A Checklist of Questions for the Parents of the Bride and Groom

There are plenty of traditional rules about weddings, including who does what or pays for services and goods.

At one time, parents of the groom expected to purchase the bride’s engagement and wedding rings, fees and licenses, any flowers worn or carried, gifts for the groomsmen and ushers, the liquor and music at the reception, and honeymoon. They also hosted the rehearsal dinner.

The bride’s parents paid for everything else, including the engagement notices and party, site rental, the wedding planning service, reception, cakes, photography and videography, the groom’s ring, wedding invitations, the bridal dress and traveling outfit and even the guest book.

Contemporary times have upturned many of these rules, sometimes leaving confusion and hard feelings in the absence of any concrete plan. Brides and grooms today often foot many of the expenses themselves, especially if they have been living away from their parents.

For your wedding, worry less about the rules and more about respect. You may find our checklist of questions a helpful guide for holding the kinds of conversations you need for making your wedding one to always remember – for the right reasons.

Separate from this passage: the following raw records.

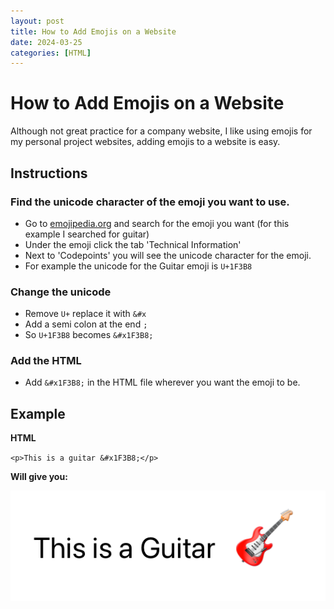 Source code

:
 ```yaml
---
layout: post
title: How to Add Emojis on a Website
date: 2024-03-25
categories: [HTML]
---
```


# How to Add Emojis on a Website

Although not great practice for a company website, I like using emojis for my personal project websites, adding emojis to a website is easy.

## Instructions

### Find the unicode character of the emoji you want to use.
- Go to [emojipedia.org](https://emojipedia.org) and search for the emoji you want (for this example I searched for guitar)
- Under the emoji click the tab 'Technical Information'
- Next to 'Codepoints' you will see the unicode character for the emoji.
- For example the unicode for the Guitar emoji is `U+1F3B8`

### Change the unicode

- Remove `U+` replace it with `&#x`
- Add a semi colon at the end `;`
- So `U+1F3B8` becomes `&#x1F3B8;`

### Add the HTML

- Add `&#x1F3B8;` in the HTML file wherever you want the emoji to be.

## Example

**HTML**

`<p>This is a guitar &#x1F3B8;</p>`

**Will give you:**

![Screenshot of a Guitar emoji](/images/guitar-emoji.png)
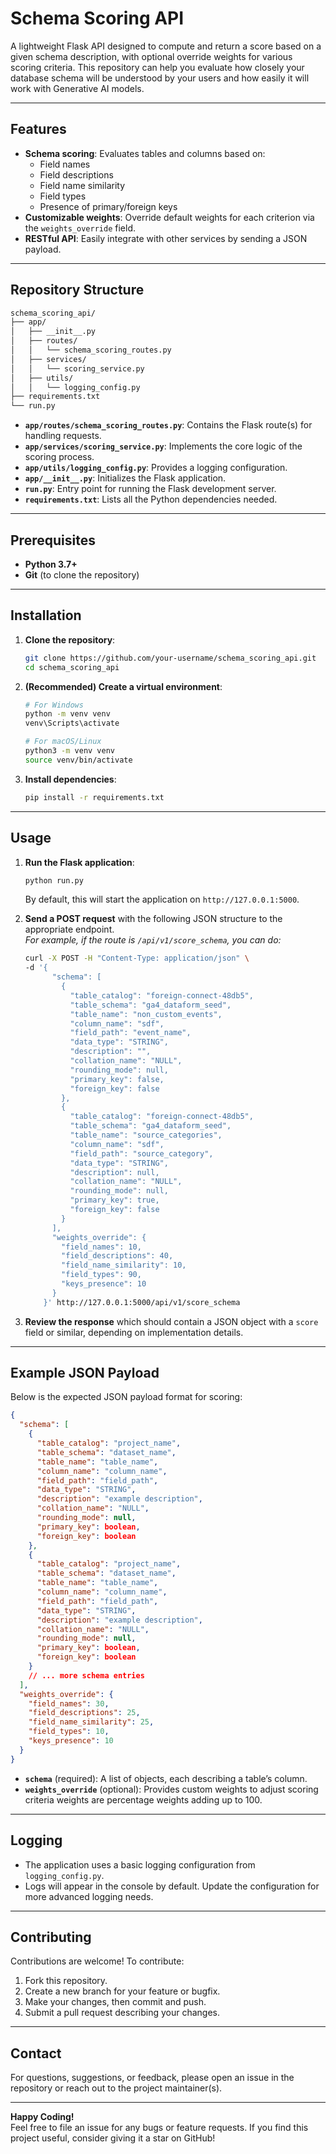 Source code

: # Schema Scoring API

A lightweight Flask API designed to compute and return a score based on a given schema description, with optional override weights for various scoring criteria. This repository can help you evaluate how closely your database schema will be understood by your users and how easily it will work with Generative AI models.

---

## Features

- **Schema scoring**: Evaluates tables and columns based on:
  - Field names
  - Field descriptions
  - Field name similarity
  - Field types
  - Presence of primary/foreign keys
- **Customizable weights**: Override default weights for each criterion via the `weights_override` field.
- **RESTful API**: Easily integrate with other services by sending a JSON payload.

---

## Repository Structure

```bash
schema_scoring_api/
├── app/
│   ├── __init__.py
│   ├── routes/
│   │   └── schema_scoring_routes.py
│   ├── services/
│   │   └── scoring_service.py
│   ├── utils/
│   │   └── logging_config.py
├── requirements.txt
└── run.py
```

- **`app/routes/schema_scoring_routes.py`**: Contains the Flask route(s) for handling requests.
- **`app/services/scoring_service.py`**: Implements the core logic of the scoring process.
- **`app/utils/logging_config.py`**: Provides a logging configuration.
- **`app/__init__.py`**: Initializes the Flask application.
- **`run.py`**: Entry point for running the Flask development server.
- **`requirements.txt`**: Lists all the Python dependencies needed.

---

## Prerequisites

- **Python 3.7+**  
- **Git** (to clone the repository)

---

## Installation

1. **Clone the repository**:

   ```bash
   git clone https://github.com/your-username/schema_scoring_api.git
   cd schema_scoring_api
   ```

2. **(Recommended) Create a virtual environment**:

   ```bash
   # For Windows
   python -m venv venv
   venv\Scripts\activate

   # For macOS/Linux
   python3 -m venv venv
   source venv/bin/activate
   ```

3. **Install dependencies**:

   ```bash
   pip install -r requirements.txt
   ```

---

## Usage

1. **Run the Flask application**:

   ```bash
   python run.py
   ```
   
   By default, this will start the application on `http://127.0.0.1:5000`.

2. **Send a POST request** with the following JSON structure to the appropriate endpoint.  
   _For example, if the route is `/api/v1/score_schema`, you can do:_

   ```bash
   curl -X POST -H "Content-Type: application/json" \
   -d '{
         "schema": [
           {
             "table_catalog": "foreign-connect-48db5",
             "table_schema": "ga4_dataform_seed",
             "table_name": "non_custom_events",
             "column_name": "sdf",
             "field_path": "event_name",
             "data_type": "STRING",
             "description": "",
             "collation_name": "NULL",
             "rounding_mode": null,
             "primary_key": false,
             "foreign_key": false
           },
           {
             "table_catalog": "foreign-connect-48db5",
             "table_schema": "ga4_dataform_seed",
             "table_name": "source_categories",
             "column_name": "sdf",
             "field_path": "source_category",
             "data_type": "STRING",
             "description": null,
             "collation_name": "NULL",
             "rounding_mode": null,
             "primary_key": true,
             "foreign_key": false
           }
         ],
         "weights_override": {
           "field_names": 10,
           "field_descriptions": 40,
           "field_name_similarity": 10,
           "field_types": 90,
           "keys_presence": 10
         }
       }' http://127.0.0.1:5000/api/v1/score_schema
   ```

3. **Review the response** which should contain a JSON object with a `score` field or similar, depending on implementation details.

---

## Example JSON Payload

Below is the expected JSON payload format for scoring:

```json
{
  "schema": [
    {
      "table_catalog": "project_name",
      "table_schema": "dataset_name",
      "table_name": "table_name",
      "column_name": "column_name",
      "field_path": "field_path",
      "data_type": "STRING",
      "description": "example description",
      "collation_name": "NULL",
      "rounding_mode": null,
      "primary_key": boolean,
      "foreign_key": boolean
    },
    {
      "table_catalog": "project_name",
      "table_schema": "dataset_name",
      "table_name": "table_name",
      "column_name": "column_name",
      "field_path": "field_path",
      "data_type": "STRING",
      "description": "example description",
      "collation_name": "NULL",
      "rounding_mode": null,
      "primary_key": boolean,
      "foreign_key": boolean
    }
    // ... more schema entries
  ],
  "weights_override": {
    "field_names": 30,
    "field_descriptions": 25,
    "field_name_similarity": 25,
    "field_types": 10,
    "keys_presence": 10
  }
}
```

- **`schema`** (required): A list of objects, each describing a table’s column.
- **`weights_override`** (optional): Provides custom weights to adjust scoring criteria weights are percentage weights adding up to 100.

---

## Logging

- The application uses a basic logging configuration from `logging_config.py`.
- Logs will appear in the console by default. Update the configuration for more advanced logging needs.

---

## Contributing

Contributions are welcome! To contribute:

1. Fork this repository.
2. Create a new branch for your feature or bugfix.
3. Make your changes, then commit and push.
4. Submit a pull request describing your changes.

---

## Contact

For questions, suggestions, or feedback, please open an issue in the repository or reach out to the project maintainer(s).

---

**Happy Coding!**  
Feel free to file an issue for any bugs or feature requests. If you find this project useful, consider giving it a star on GitHub!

The Checklist of Questions for Parents of the Bride and Groom

The first two questions on the checklist are the most critical, but it’s important to have an honest discussion about each item on the list to clarify expectations and the likelihood of fulfilling them.

  1. What do the bride and groom want?
  2. How possible is it to make the bride and groom’s wishes for their wedding to come true?
  3. What you can do to help with planning or paying for parts (or all) of the wedding expenses?
  4. How can you stop yourself from attaching strings to any wedding gifts, including the expenses you pay?
  5. What tasks can you help with? Think about addressing invitations, temporarily storing wedding gifts as they arrive, helping with information for out of town guests, etc.
  6. What would the bride and groom like you to do before, during and after the ceremony and at the reception?
  7. What family traditions can be incorporated into the celebration?
  8. Will you need to prepare a toast or dance at the wedding?
  9. What heirloom gift could you give to the couple? Often, something sentimental is far more cherished than a new gift.
  10. Ask yourself numbers 1 and 2 frequently throughout this process.

A wedding ceremony and the reception that follows is a celebration of a new union. Surrounded by wedding gifts, best wishes, and the people they love the most, the newly married couple are beginning a new life together.

Finding ways to contribute meaningfully to their children’s wedding without overpowering it may be the best wedding gift parents can give.